2.6 Equity Treats As Done that which Ought to be Done

This maxim64 has been of particular significance in the development of Equity, but there is a tendency to rely on it too readily without regard to its rationale. The true function of the maxim is illustrated by the fact that, where the parties have entered into a contract that p. 33is specifically enforceable, Equity will treat the contract as having been performed.65 The maxim is also relevant where the defendant has agreed to transfer property to another party, but has not done so. In such a scenario, the Common Law will look at the reality and will treat the defendant as still owning the property. But, if the contract is specifically enforceable, Equity will treat the defendant as having done what they had promised to do, namely transfer the property to the claimant, who will then be treated as owning the property in Equity. Since the defendant now has legal title and the claimant now has a title recognized in Equity, the defendant will hold the property on constructive trust for the claimant. This will still be the case even if the defendant has done nothing wrong in not transferring the property to the claimant. So, for example, if the defendant enters into a contract with the claimant for the sale of land, title to the land will not be transferred until completion. But, once the contract for sale is made, Equity will treat the transfer as having occurred, so the vendor will hold the land on constructive trust for the purchaser.66 This trust is of a peculiar kind because the vendor also retains a beneficial interest in the property until the purchaser has paid the full purchase price, at which point the vendor is a bare trustee for the purchaser.67 The maxim has also proved to be significant in respect of leases. It provides the basis for the important decision in Walsh v Lonsdale68 that Equity will treat a person who has agreed for valuable consideration to take a lease as though that person is a lessee of property.
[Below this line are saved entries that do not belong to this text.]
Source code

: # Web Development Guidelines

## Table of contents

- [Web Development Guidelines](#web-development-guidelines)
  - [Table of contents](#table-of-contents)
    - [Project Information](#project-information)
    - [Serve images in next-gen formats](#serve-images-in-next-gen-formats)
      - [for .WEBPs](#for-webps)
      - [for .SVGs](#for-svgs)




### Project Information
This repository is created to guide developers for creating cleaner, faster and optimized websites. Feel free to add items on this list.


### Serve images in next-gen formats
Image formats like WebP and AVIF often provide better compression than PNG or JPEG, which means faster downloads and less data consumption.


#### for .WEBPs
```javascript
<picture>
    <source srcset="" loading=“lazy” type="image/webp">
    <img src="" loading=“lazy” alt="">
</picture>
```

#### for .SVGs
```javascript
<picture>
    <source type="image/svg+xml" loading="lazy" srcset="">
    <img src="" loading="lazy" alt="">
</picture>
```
The maxim that Equity treats as done that which ought to be done has been applied in contexts other than contracts for the sale of land or chattels. It is especially significant as regards the law of assignment. So, for example, if Ann enters into a contract with Barry for valuable consideration to assign immediately property that does not yet exist (known as ‘future property’), this is not an effective assignment, because there is not yet any property to assign. But immediately the property comes into existence, Equity will treat it as having been assigned to Barry, without Ann having to do anything more, so Barry will own the property in Equity. This also illustrates a restriction on the operation of the maxim. It is not a pure fiction, in that Equity will not pretend that the property is in existence when this is not the case. But it is only when that which ought to be done can be done that the maxim will operate.
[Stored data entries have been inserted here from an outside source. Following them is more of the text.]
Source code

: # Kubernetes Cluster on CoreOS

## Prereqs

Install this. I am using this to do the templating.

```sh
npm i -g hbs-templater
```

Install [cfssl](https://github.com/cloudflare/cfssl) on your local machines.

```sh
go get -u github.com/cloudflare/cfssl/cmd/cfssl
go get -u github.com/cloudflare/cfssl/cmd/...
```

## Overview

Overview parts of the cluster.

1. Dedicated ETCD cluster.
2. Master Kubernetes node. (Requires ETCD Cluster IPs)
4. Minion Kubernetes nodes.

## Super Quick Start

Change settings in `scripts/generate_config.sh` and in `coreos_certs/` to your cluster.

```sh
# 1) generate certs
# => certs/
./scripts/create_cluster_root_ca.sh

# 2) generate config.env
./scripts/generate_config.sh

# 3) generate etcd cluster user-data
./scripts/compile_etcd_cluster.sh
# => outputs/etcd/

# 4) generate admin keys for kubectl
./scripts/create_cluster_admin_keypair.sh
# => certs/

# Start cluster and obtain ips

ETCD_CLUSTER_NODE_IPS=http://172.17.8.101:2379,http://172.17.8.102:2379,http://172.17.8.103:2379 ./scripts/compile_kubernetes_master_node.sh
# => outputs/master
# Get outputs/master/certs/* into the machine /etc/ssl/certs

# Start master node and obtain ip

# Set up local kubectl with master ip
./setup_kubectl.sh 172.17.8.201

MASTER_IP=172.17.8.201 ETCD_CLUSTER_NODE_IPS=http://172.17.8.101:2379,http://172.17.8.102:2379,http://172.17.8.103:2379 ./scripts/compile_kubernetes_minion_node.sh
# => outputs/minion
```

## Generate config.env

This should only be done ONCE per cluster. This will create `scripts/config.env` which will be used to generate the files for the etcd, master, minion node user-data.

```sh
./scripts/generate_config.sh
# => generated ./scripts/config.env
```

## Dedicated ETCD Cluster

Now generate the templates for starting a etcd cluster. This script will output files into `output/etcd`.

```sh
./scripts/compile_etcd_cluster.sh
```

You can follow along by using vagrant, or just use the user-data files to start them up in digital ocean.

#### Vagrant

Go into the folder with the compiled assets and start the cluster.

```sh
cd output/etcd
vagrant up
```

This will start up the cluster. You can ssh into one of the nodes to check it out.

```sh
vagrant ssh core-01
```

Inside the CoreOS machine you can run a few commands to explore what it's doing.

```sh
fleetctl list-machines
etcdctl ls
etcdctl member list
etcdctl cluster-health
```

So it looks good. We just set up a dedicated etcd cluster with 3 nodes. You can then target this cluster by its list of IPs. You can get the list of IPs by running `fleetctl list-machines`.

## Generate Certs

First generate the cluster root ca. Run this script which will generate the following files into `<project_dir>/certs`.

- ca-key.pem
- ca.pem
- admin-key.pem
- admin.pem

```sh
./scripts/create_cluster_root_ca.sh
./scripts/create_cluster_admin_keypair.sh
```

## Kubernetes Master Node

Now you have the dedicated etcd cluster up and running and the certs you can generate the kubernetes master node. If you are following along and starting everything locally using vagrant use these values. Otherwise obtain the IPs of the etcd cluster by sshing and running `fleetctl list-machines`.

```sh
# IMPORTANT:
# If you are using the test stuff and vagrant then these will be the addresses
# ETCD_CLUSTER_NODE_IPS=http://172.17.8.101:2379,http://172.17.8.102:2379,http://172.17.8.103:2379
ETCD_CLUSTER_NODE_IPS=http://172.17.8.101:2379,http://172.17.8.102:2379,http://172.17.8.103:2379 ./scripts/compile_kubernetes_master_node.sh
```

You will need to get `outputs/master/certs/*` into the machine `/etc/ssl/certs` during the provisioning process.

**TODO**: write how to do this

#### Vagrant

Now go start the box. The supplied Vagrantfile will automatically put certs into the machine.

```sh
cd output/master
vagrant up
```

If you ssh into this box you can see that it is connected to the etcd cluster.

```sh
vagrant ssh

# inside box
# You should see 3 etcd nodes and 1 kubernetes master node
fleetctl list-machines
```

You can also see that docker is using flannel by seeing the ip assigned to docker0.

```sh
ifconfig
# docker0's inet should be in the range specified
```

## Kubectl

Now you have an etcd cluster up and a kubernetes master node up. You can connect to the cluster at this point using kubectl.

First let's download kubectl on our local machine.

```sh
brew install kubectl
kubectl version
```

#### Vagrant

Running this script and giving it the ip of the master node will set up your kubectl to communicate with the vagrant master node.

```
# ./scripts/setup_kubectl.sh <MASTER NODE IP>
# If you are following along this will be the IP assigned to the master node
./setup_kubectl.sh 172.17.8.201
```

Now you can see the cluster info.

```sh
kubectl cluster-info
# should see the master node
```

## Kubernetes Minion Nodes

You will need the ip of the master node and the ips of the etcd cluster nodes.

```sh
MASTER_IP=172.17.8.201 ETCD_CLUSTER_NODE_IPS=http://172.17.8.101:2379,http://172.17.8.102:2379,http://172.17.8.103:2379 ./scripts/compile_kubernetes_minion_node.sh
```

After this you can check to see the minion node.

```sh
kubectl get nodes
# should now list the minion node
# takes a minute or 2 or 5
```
2.7 Equity Protects the Weak and Vulnerable

There are many examples of Equity intervening to protect the weak and the vulnerable, who are in a position in which they might easily be exploited. This is illustrated by the undue influence doctrine, which is a construct of Equity. This can be used to set aside a contract where one party actually unduly influenced69 the other party, or is presumed to have done so.70 Equity will also intervene where there is inequality of bargaining power between the parties and the defendant has unconscionably taken advantage of the claimant’s special disability.71 So, for example, in Cresswell v Potter,72 the claimant, who was a telephonist, had released her interest in the matrimonial home to her husband as part of a divorce settlement. p. 34This release of the interest was set aside because the claimant was characterized as being poor and ignorant as to the operation of property transactions. Also, the transaction was unfair, since it had been at a significant undervalue and the claimant had not received any independent legal advice as to whether the release on those terms was appropriate.
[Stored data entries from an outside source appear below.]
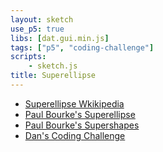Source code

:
 ```yaml
---
layout: sketch
use_p5: true
libs: [dat.gui.min.js]
tags: ["p5", "coding-challenge"]
scripts: 
    - sketch.js
title: Superellipse
---
```


* [Superellipse Wkikipedia](https://en.wikipedia.org/wiki/Superellipse)
* [Paul Bourke's Superellipse](http://paulbourke.net/geometry/superellipse/)
* [Paul Bourke's Supershapes](http://paulbourke.net/geometry/supershape/)
* [Dan's Coding Challenge](https://youtu.be/z86cx2A4_3E)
Another situation in which Equity operates to protect the weak and the vulnerable is the law relating to fiduciaries.73 A fiduciary relationship is a relationship of trust and confidence in which the principal trusts and has confidence in the fiduciary to manage the principal’s property and affairs. The fiduciary is placed in a position of responsibility in which they might be tempted to exploit the principal. It is for this reason that the highest standards of behaviour are expected from the fiduciary.

2.8 Equity is Cynical

A number of the traits of Equity that have been identified so far might be considered to be laudable. That Equity is cynical is more negative, but in fact this maxim, although not formally recognized by the courts, should be identified explicitly since it underpins a number of equitable rules that exist typically to protect the vulnerable and to prevent exploitation.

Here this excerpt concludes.